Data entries
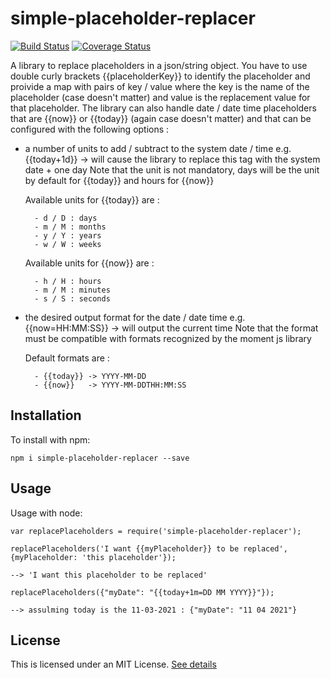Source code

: # simple-placeholder-replacer
[![Build Status](https://travis-ci.com/BenoitWauthier/simple-placeholder-replacer.svg?branch=master)](https://travis-ci.com/github/BenoitWauthier/simple-placeholder-replacer)
[![Coverage Status](https://coveralls.io/repos/github/BenoitWauthier/simple-placeholder-replacer/badge.svg)](https://coveralls.io/github/BenoitWauthier/simple-placeholder-replacer)

A library to replace placeholders in a json/string object. 
You have to use double curly brackets {{placeholderKey}} to identify the placeholder and proivide a map with pairs of key / value where the key is the name of the placeholder (case doesn't matter) and value is the replacement value for that placeholder.
The library can also handle date / date time placeholders that are {{now}} or {{today}} (again case doesn't matter) and that can be configured with the following options :

- a number of units to add / subtract to the system date / time 
    e.g. {{today+1d}}  -> will cause the library to replace this tag with the system date + one day
    Note that the unit is not mandatory, days will be the unit by default for {{today}} and hours for {{now}}
    
    Available units for {{today}} are :
    
        - d / D : days
        - m / M : months
        - y / Y : years
        - w / W : weeks
        
    Available units for {{now}} are :
    
        - h / H : hours
        - m / M : minutes
        - s / S : seconds
        
- the desired output format for the date / date time
    e.g. {{now=HH:MM:SS}} -> will output the current time
    Note that the format must be compatible with formats recognized by the moment js library
    
    Default formats are :
    
        - {{today}} -> YYYY-MM-DD
        - {{now}}   -> YYYY-MM-DDTHH:MM:SS

## Installation

To install with npm:

```
npm i simple-placeholder-replacer --save
```

## Usage

Usage with node:

```
var replacePlaceholders = require('simple-placeholder-replacer');

replacePlaceholders('I want {{myPlaceholder}} to be replaced', {myPlaceholder: 'this placeholder'});

--> 'I want this placeholder to be replaced'

replacePlaceholders({"myDate": "{{today+1m=DD MM YYYY}}"});

--> assulming today is the 11-03-2021 : {"myDate": "11 04 2021"}

```

## License

This is licensed under an MIT License. [See details](LICENSE)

• _YOUR TASK_: Only the number is wanted: how many lines in the entries above contain the string "myDate"?

• _WRITTEN SOLUTION_: 2